Der Musikwissenschaftler Stefan Schaub erklärt in Achern Wagners „Walküre“

"Mittelbadische Presse" vom 18.4.2008

Im Sturm, bei Gewitterregen und Kälte hetzt ein Gejagter durch den Wald, waffenlos von den Feinden verfolgt. Erschöpft bricht er in der erstbesten Behausung zusammen, eine junge Frau nimmt sich seiner an, er scheint gerettet. Doch es ist das Haus seines Feindes, der ihn bald als den Gesuchten erkennt. Wehwalt nennt sich der Leidgeprüfte –, doch wer er in Wirklichkeit ist, raunen Celli und Kontrabässe im „wissenden Orchester“: Siegmund, der Sohn Wotans, dessen Walhall-Motiv in Hörnern und Tuben wortlos den Hörern enthüllt, welche Herkunft hinter dem verwundeten Helden sich auftut.

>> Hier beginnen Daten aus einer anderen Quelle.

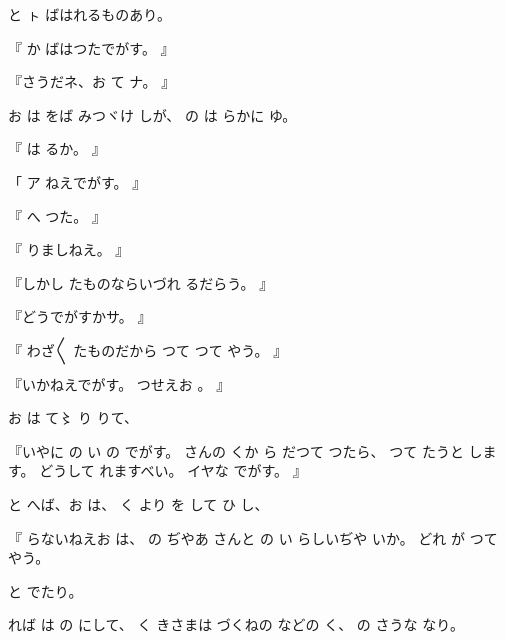 と
ㇳ
ばはれるものあり。

『
か
ばはつたでがす。
』

『さうだネ、お
て
ナ。
』

お
は
をば
みつヾけ
しが、
の
は
らかに
ゆ。

『
は
るか。
』

「
ア
ねえでがす。
』

『
へ
つた。
』

『
りましねえ。
』

『しかし
たものならいづれ
るだらう。
』

『どうでがすかサ。
』

『
わざ〳〵
たものだから
つて
つて
やう。
』

『いかねえでがす。
つせえお
。
』

お
は
て〻
り
りて、

『いやに
の
い
の
でがす。
さんの
くか
ら
だつて
つたら、
つて
たうと
します。
どうして
れますべい。
イヤな
でがす。
』

と
へば、お
は、
く
より
を
して
ひ
し、

『
らないねえお
は、
の
ぢやあ
さんと
の
い
らしいぢや
いか。
どれ
が
つて
やう。

と
でたり。

れば
は
の
にして、
く
きさまは
づくねの
などの
く、
の
さうな
なり。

Diese Zusammenhänge vermittelte Dr. Stefan Schaub in der Veranstaltung „Unter der Lupe“ den vielen Zuhörern, die gekommen waren, um sich Richard Wagners Musikdrama „Die Walküre“ erklären zu lassen. Sie wurden dabei umfassend vorbereitet auf den Besuch der Oper in Straßburg.

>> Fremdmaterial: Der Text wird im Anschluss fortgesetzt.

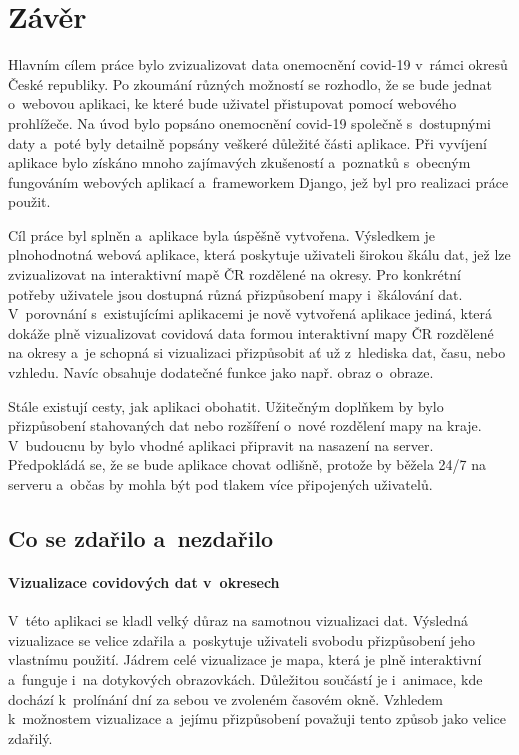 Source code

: \chapter{Závěr}

Hlavním cílem práce bylo zvizualizovat data onemocnění covid-19 v~rámci okresů České republiky. Po zkoumání různých možností se rozhodlo, že se bude jednat o~webovou aplikaci, ke které bude uživatel přistupovat pomocí webového prohlížeče. Na úvod bylo popsáno onemocnění covid-19 společně s~dostupnými daty a~poté byly detailně popsány veškeré důležité části aplikace. Při vyvíjení aplikace bylo získáno mnoho zajímavých zkušeností a~poznatků s~obecným fungováním webových aplikací a~frameworkem Django, jež byl pro realizaci práce použit.

Cíl práce byl splněn a~aplikace byla úspěšně vytvořena. Výsledkem je plnohodnotná webová aplikace, která poskytuje uživateli širokou škálu dat, jež lze zvizualizovat na interaktivní mapě ČR rozdělené na okresy. Pro konkrétní potřeby uživatele jsou dostupná různá přizpůsobení mapy i~škálování dat. V~porovnání s~existujícími aplikacemi je nově vytvořená aplikace jediná, která dokáže plně vizualizovat covidová data formou interaktivní mapy ČR rozdělené na okresy a~je schopná si vizualizaci přizpůsobit ať už z~hlediska dat, času, nebo vzhledu. Navíc obsahuje dodatečné funkce jako např. obraz o~obraze.

Stále existují cesty, jak aplikaci obohatit. Užitečným doplňkem by bylo přizpůsobení stahovaných dat nebo rozšíření o~nové rozdělení mapy na kraje. V~budoucnu by bylo vhodné aplikaci připravit na nasazení na server. Předpokládá se, že se bude aplikace chovat odlišně, protože by běžela 24/7 na serveru a~občas by mohla být pod tlakem více připojených uživatelů. 

\section{Co se zdařilo a~nezdařilo}

\subsubsection*{Vizualizace covidových dat v~okresech}

V~této aplikaci se kladl velký důraz na samotnou vizualizaci dat. Výsledná vizualizace se velice zdařila a~poskytuje uživateli svobodu přizpůsobení jeho vlastnímu použití. Jádrem celé vizualizace je mapa, která je plně interaktivní a~funguje i~na dotykových obrazovkách. Důležitou součástí je i~animace, kde dochází k~prolínání dní za sebou ve zvoleném časovém okně. Vzhledem k~možnostem vizualizace a~jejímu přizpůsobení považuji tento způsob jako velice zdařilý.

Schaub gab als Musikwissenschaftler und Diplompsychologe in einfacher, mitunter drastischer Sprache Hilfestellung zum tieferen Verständnis. Mit der „Walküre“ hatte er ein Drama, reich an spannenden psychologischen Aspekten, ausgewählt. Nicht nur mit Wagners Revolutionserlebnis von 1849 (als man ihn aus Deutschland verjagte) verknüpfte er die Handlung. Der Interpret leuchtete auch in die Entwicklung der Seele, in die sinnlichen Qualitäten der Musik. Er öffnete das Ohr für den Wandel vom heftigen, dissonantischen Sturm-Vorspiel zu den wärmenden Klängen des Tenor-Gesangs „Winterstürme wichen dem Wonnemond“. Im Wandel der Töne deutete er das entdeckende Zutrauen, die wachsende Zuneigung, die beseligende und schließlich befreiende Liebe von Siegmund und Sieglinde.

Ganz offensichtlich folgt der Referent nicht den Kitsch-Vorwürfen, die nach 1945 gegen Wagners Dichtungen erhoben wurden. Vielmehr teilt er die Bewunderung für den visionären Poeten, der lange vor S. Freud und C. G. Jung tiefenpsychologische Entdeckungen in ein Gefüge aus Tönen und Worten gebracht hatte. Am zweiten und dritten Akt hob Schaub hervor, wie Wagners Sonde Konflikte im Menschen erfühlt, für die es damals noch keine Fachbegriffe gab. Welcher innere Prozess läuft in Wotan ab, wenn er frohgemut „Brünnhilde stürme zum Kampf“ befiehlt, bis ihn die Gattin unerbittlich mit seinem heillos verstricken Vertrags-Geflecht konfrontiert? „Ich unfreiester aller!“, verzweifelt er. Die Zuhörer vernahmen das anrührende Bassklarinetten-Solo, mit dem Brünnhilde eine geradezu therapeutische Instanz gewinnt, ihn aus seinem Abgrund von Depression löst, ihn verleitet, sein Innerstes preiszugeben.

Da wurde den Teilnehmern auch klar, dass im dritten Akt sich ein zweiter Abgrund auftut: Der „im Zwange schmerzlich entzweite“, schizophrene Vater und Gott, wie die Tochter ihn plötzlich in beklemmender Klarheit vor Augen hat. Schließlich gewährte der Interpret zum Abschluß seines dreieinhalbstündigen Vortrags, der bis zuletzt spannend geblieben war, noch den aufschlussreichen Blick auf eine Partiturseite: Da war zu verfolgen, wie der „Feuerzauber“ am Ende mit Hilfe von Zweiunddreißigstel-Quintolen in den hohen Violinen als „hineinkomponierte Unschärfe“ impressionistisch aufflackerte.